Le-Min Lim files this take on the Southeast Asian sale Sotheby’s just held in Hong Kong. Bloomberg decides to go comparative price route suggesting that sales of an artist’s work should make steady progress in price to define a stable market:
A work by I Nyoman Masriadi was the top lot yesterday in Sotheby’s Hong Kong auction — at a price that was a fifth of the record for the artist set last year. [ . . . ] Art dealers said demand was being held back by economic weakness. Last October, a Masriadi image of boxers sold for HK$7.8 million ($1 million), the most for Southeast Asian contemporary art. [ . . . ] Collectors said that last year’s exuberance has gone as export-reliant economies suffer the worst recession in years. Indonesia’s decision in November to prop up the rupiah by restricting foreign-currency purchases has made it harder for the nation’s collectors to buy at overseas auctions.
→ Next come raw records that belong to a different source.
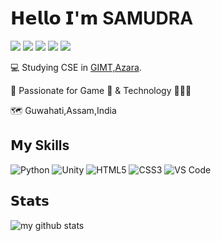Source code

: # 𝗛𝗲𝗹𝗹𝗼 𝗜'𝗺 SAMUDRA

[![](https://img.shields.io/badge/-@purp1exd-%231DA1F2?style=flat-square&logo=twitter&logoColor=ffffff)](https://twitter.com/purp1exd)
[![](https://img.shields.io/badge/-@samudr4.io-%23000000?style=flat-square&logo=instagram)](https://instagram.com/samudr4.io)
[![](https://img.shields.io/website?style=flat-square&up_message=Static&url=https%3A%2F%2Fsamudr4.github.io%2Fpurp1eweb%2F)](https://samudr4.github.io/purp1eweb/)
[![](https://img.shields.io/badge/-Resume/CV-%23006500?style=flat-square&logo=doc)](https://drive.google.com/file/d/1eT0gmIfeXapdkrSGtzwPgyCKVYz7BaSq/view?usp=share_link)
[![](https://img.shields.io/youtube/channel/subscribers/UC7y81yZN6jSr65sDu4fLmmA?label=Subscribe&style=social)](https://www.youtube.com/channel/UC7y81yZN6jSr65sDu4fLmmA)

:computer: Studying CSE in [GIMT,Azara](http://www.gimt-guwahati.ac.in/).

:vulcan_salute: Passionate for Game 👾 & Technology 👨🏻‍💻

🗺️ Guwahati,Assam,India

## 𝗠𝘆 Skills

![Python](https://img.shields.io/badge/-Python-%23E44D27?style=flat-square&logo=python&logoColor=66CD00)
![Unity](https://img.shields.io/badge/-Unity-%23E44D27?style=flat-square&logo=unity&logoColor=664500)
![HTML5](https://img.shields.io/badge/-HTML5-%23E44D27?style=flat-square&logo=html5&logoColor=ffffff)
![CSS3](https://img.shields.io/badge/-CSS3-%231572B6?style=flat-square&logo=css3)
![VS Code](https://img.shields.io/badge/-VSCode-%23007ACC?style=flat-square&logo=visual-studio-code)

## 𝗦𝘁𝗮𝘁𝘀

![my github stats](https://github-readme-stats.vercel.app/api?username=samudr4&show_icons=true&theme=dracula)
“It’s a difficult market for Southeast Asian art,” Zhao Xu, a Beijing-based art collector, said in an interview at the sale. “Many Indonesians couldn’t buy even if they wanted to.”
Other Southeast Asian artists also did well in the sale in relation to their pre-sale estimates. Bloomberg suggests this has more to do with overall weak prices. Nonetheless, there was demonstrable and healthy:
As many as 15 bidders fought to buy Filipino artist Ronald Ventura’s 2009 “Oh Boy!” a 274 centimeter-by-202 centimeter oil-on-canvas painting of the battle-scarred Astro Boy movie character turning into a human from a machine. It sold for HK$836,000, against the top estimate of HK$180,000.
“This is a great time to scoop a bargain,” said Philip Ng, a Singapore-based collector, who competed to buy “Oh Boy!” and stopped bidding at HK$550,000. “Prices aren’t outrageous like they were a year or two ago.”